**What you need to do:**
The response must contain every line from the records below that has "Handler".

(Information Opens)

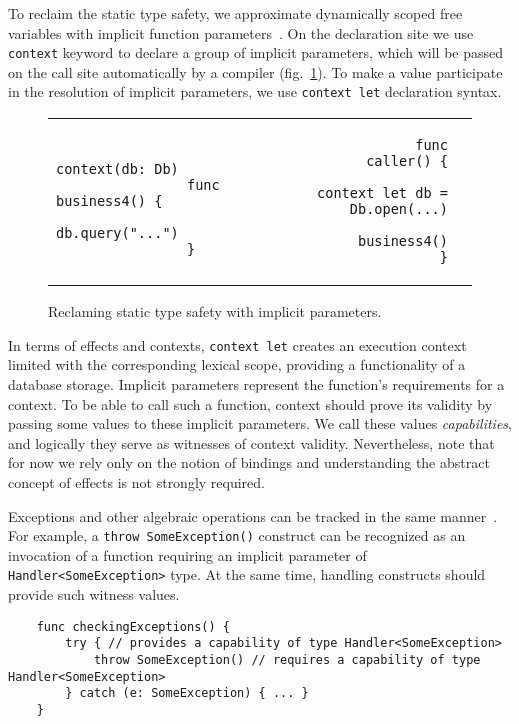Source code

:\documentclass[acmsmall]{acmart}
\begin{document}
To reclaim the static type safety, we approximate dynamically scoped free variables with implicit function parameters~\cite{lewis2000implicit}.
On the declaration site we use \texttt{context} keyword to declare a group of implicit parameters, which will be passed on the call site automatically by a compiler (fig.\ \ref{fig:implicits}).
To make a value participate in the resolution of implicit parameters, we use \texttt{context let} declaration syntax.

\begin{figure}[h]
    \begin{tabular}{p{} rl}
        \begin{minipage}[t]{0.3\textwidth}
            \begin{verbatim}
                context(db: Db)
                func business4() {
                    db.query("...")
                }
            \end{verbatim}
        \end{minipage}
        &
        \begin{minipage}[t]{0.3\textwidth}
            \begin{verbatim}
                func caller() {
                    context let db = Db.open(...)
                    business4()
                }
            \end{verbatim}
        \end{minipage}
    \end{tabular}
    \caption{Reclaming static type safety with implicit parameters.}
    \label{fig:implicits}
\end{figure}

In terms of effects and contexts, \texttt{context let} creates an execution context limited with the corresponding lexical scope, providing a functionality of a database storage.
Implicit parameters represent the function's requirements for a context.
To be able to call such a function, context should prove its validity by passing some values to these implicit parameters.
We call these values \textit{capabilities}, and logically they serve as witnesses of context validity.
Nevertheless, note that for now we rely only on the notion of bindings and understanding the abstract concept of effects is not strongly required.

Exceptions and other algebraic operations can be tracked in the same manner~\cite{odersky2021safer}.
For example, a \texttt{throw SomeException()} construct can be recognized as an invocation of a function requiring an implicit parameter of \texttt{Handler<SomeException>} type.
At the same time, handling constructs should provide such witness values.
\begin{verbatim}
    func checkingExceptions() {
        try { // provides a capability of type Handler<SomeException>
            throw SomeException() // requires a capability of type Handler<SomeException>
        } catch (e: SomeException) { ... }
    }
\end{verbatim}
\end{document}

(Information Closes)

**Expected answer:**
For example, a \texttt{throw SomeException()} construct can be recognized as an invocation of a function requiring an implicit parameter of \texttt{Handler<SomeException>} type.
        try { // provides a capability of type Handler<SomeException>
            throw SomeException() // requires a capability of type Handler<SomeException>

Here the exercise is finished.